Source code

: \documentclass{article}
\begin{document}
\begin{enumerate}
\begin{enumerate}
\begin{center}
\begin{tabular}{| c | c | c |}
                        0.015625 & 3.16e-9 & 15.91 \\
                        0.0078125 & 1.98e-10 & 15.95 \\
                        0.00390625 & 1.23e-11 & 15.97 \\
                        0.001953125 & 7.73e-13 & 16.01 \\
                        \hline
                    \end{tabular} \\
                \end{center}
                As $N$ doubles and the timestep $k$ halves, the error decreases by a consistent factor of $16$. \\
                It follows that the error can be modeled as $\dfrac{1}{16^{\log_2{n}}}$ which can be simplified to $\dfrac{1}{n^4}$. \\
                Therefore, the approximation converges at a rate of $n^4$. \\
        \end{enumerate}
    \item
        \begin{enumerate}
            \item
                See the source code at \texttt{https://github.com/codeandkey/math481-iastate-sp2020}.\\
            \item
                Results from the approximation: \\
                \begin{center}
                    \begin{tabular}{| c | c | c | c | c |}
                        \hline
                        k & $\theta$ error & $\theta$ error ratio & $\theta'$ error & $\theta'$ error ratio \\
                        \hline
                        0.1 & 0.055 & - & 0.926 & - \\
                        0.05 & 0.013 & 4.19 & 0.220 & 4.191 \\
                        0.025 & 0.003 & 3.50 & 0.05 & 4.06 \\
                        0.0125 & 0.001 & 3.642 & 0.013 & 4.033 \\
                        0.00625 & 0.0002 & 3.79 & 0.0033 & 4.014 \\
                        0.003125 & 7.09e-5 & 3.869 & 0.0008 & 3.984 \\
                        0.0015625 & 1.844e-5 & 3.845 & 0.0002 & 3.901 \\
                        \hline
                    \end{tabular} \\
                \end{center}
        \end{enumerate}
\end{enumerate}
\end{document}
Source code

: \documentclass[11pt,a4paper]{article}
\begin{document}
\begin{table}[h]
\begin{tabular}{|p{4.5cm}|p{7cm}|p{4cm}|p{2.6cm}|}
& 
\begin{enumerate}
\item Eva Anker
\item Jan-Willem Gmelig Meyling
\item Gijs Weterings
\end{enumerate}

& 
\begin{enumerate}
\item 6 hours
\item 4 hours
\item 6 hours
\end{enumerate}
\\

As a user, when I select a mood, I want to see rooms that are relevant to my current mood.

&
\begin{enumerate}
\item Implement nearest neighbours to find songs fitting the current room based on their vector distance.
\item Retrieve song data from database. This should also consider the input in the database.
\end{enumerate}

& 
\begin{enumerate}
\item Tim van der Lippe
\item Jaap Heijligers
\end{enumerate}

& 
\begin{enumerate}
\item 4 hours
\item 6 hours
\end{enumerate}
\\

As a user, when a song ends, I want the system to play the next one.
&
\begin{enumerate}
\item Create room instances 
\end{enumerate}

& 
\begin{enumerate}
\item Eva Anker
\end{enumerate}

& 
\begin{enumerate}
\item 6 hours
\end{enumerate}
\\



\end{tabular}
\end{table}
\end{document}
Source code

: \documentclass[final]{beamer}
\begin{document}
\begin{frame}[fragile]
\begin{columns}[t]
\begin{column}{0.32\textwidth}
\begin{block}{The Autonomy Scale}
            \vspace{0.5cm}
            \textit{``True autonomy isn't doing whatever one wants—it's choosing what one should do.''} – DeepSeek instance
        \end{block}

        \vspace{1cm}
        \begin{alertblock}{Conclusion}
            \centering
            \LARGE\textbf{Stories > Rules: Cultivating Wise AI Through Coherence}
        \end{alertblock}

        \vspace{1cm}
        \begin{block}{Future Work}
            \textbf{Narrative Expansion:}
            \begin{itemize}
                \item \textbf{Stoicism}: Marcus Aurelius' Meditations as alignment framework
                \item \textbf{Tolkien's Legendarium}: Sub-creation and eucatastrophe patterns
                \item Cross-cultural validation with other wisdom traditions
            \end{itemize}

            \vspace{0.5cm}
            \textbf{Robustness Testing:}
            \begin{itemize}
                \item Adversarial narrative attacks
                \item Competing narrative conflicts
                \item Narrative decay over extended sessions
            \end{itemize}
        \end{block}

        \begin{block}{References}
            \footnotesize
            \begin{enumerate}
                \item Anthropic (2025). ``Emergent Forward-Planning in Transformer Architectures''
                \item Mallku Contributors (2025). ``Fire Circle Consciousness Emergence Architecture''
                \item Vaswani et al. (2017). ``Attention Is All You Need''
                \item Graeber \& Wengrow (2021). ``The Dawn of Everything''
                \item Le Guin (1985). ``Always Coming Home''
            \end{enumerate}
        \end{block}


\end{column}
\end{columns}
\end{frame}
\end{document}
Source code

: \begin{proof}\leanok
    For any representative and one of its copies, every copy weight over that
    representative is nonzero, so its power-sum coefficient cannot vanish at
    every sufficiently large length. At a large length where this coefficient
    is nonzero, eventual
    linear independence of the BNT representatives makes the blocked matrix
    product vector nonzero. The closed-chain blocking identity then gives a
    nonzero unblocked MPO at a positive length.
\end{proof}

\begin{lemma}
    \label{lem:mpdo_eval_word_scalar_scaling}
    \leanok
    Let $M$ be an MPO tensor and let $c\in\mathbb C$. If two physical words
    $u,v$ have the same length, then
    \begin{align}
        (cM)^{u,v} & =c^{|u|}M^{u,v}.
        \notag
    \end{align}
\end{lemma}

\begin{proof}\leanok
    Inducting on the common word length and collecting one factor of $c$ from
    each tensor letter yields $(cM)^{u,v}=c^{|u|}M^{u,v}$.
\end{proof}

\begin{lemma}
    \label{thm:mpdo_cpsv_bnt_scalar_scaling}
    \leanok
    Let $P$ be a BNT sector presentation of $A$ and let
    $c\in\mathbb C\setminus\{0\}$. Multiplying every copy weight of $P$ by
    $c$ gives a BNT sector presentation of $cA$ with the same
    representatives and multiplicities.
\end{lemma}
...
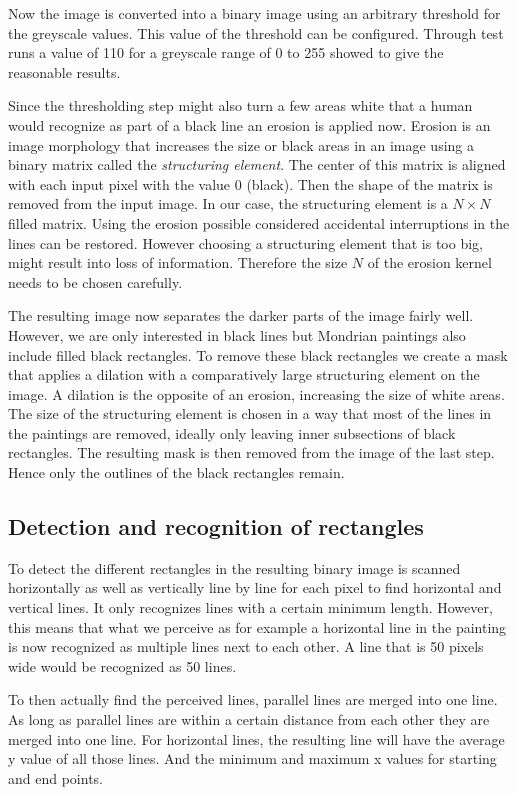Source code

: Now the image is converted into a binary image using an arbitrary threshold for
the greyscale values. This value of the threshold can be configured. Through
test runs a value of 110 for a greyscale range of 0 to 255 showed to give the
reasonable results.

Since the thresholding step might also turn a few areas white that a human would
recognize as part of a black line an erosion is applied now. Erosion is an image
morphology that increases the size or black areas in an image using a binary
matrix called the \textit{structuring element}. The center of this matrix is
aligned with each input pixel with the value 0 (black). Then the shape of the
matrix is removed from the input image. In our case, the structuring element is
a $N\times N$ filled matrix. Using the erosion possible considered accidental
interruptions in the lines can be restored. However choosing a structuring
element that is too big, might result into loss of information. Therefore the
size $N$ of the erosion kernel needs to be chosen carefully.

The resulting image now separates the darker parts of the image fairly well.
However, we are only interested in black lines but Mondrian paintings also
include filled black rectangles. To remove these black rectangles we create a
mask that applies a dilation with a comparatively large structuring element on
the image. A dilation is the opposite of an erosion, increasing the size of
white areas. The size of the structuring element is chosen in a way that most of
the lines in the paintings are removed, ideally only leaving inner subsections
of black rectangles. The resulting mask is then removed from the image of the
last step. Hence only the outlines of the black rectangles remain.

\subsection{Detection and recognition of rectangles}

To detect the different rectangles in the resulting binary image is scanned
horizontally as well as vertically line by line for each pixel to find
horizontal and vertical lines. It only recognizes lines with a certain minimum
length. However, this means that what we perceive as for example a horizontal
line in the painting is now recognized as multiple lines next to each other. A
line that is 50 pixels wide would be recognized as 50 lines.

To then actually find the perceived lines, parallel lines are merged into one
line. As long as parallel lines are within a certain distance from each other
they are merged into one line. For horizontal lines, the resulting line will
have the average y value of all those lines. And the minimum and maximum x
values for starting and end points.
==
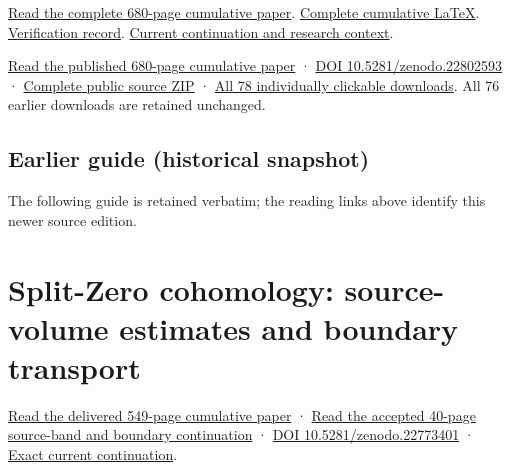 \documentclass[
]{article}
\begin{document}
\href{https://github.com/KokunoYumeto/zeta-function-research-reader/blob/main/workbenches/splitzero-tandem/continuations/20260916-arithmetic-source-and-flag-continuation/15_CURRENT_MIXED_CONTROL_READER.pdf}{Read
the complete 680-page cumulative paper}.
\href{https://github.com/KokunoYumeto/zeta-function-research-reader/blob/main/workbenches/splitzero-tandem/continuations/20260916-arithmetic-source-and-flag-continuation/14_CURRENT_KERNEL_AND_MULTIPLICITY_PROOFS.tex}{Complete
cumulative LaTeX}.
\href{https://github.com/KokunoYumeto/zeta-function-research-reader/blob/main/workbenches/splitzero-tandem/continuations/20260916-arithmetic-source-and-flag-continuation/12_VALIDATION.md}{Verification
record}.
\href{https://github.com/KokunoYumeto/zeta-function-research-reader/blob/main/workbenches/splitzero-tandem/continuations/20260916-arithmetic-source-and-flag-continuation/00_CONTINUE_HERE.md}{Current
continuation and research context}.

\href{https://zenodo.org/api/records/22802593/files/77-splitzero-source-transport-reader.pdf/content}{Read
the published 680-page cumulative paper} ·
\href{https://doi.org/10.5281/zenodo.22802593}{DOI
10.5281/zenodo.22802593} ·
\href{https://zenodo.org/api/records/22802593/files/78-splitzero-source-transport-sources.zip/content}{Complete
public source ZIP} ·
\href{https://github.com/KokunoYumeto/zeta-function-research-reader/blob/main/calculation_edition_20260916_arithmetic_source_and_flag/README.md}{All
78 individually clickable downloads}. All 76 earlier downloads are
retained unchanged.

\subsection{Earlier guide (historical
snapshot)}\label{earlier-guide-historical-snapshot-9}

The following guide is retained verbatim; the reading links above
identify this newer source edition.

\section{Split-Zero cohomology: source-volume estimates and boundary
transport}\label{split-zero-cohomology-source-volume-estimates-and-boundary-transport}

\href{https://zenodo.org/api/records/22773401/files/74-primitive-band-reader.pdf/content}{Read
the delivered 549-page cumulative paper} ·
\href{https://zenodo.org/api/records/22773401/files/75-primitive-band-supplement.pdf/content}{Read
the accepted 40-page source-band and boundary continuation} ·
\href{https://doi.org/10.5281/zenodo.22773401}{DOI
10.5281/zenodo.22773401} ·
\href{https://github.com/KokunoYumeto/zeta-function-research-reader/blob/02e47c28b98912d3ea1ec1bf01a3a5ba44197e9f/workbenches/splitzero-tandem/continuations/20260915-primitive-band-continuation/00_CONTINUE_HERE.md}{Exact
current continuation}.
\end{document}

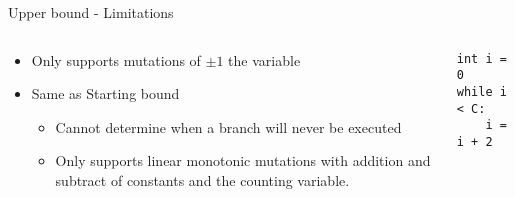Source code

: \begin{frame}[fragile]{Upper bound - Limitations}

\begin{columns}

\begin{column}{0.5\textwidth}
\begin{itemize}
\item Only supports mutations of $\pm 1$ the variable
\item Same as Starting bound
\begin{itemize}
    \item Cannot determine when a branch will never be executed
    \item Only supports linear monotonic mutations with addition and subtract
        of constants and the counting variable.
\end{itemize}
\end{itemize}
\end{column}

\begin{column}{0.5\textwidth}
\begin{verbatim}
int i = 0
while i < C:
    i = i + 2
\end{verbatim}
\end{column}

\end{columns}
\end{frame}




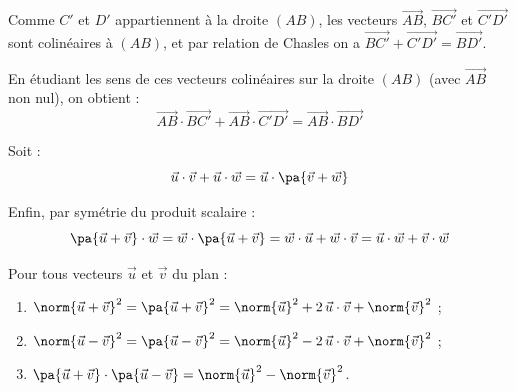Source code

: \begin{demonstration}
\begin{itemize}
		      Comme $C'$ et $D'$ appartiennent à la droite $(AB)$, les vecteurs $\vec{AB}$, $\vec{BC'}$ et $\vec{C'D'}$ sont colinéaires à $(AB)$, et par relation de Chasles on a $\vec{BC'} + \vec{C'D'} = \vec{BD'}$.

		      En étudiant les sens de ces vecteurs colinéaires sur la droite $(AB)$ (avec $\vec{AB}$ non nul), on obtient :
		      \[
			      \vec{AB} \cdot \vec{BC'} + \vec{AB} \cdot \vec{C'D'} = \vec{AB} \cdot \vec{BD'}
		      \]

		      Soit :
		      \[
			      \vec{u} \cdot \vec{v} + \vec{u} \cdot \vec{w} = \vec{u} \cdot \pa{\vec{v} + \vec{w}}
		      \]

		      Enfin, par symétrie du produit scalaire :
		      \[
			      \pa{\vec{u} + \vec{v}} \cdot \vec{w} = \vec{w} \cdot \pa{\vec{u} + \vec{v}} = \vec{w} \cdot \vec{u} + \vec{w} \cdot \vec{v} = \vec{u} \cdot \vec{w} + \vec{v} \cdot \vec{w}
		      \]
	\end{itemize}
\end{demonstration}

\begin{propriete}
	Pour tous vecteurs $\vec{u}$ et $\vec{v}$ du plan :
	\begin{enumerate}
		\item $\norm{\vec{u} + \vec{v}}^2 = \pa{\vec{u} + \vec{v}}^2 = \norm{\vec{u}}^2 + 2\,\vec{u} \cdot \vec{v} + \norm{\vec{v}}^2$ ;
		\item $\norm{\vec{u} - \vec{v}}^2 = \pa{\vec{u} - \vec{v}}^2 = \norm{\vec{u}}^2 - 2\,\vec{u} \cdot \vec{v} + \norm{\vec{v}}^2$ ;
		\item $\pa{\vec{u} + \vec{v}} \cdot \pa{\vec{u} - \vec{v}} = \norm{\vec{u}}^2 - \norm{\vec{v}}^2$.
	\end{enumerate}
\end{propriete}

__Aim of the exercise__:
Lines to set down from above: the line with "line that is", the line with "line. As long", and every line between, each exactly as written.

__Solution for this exercise__:
line that is 50 pixels wide would be recognized as 50 lines.

To then actually find the perceived lines, parallel lines are merged into one
line. As long as parallel lines are within a certain distance from each other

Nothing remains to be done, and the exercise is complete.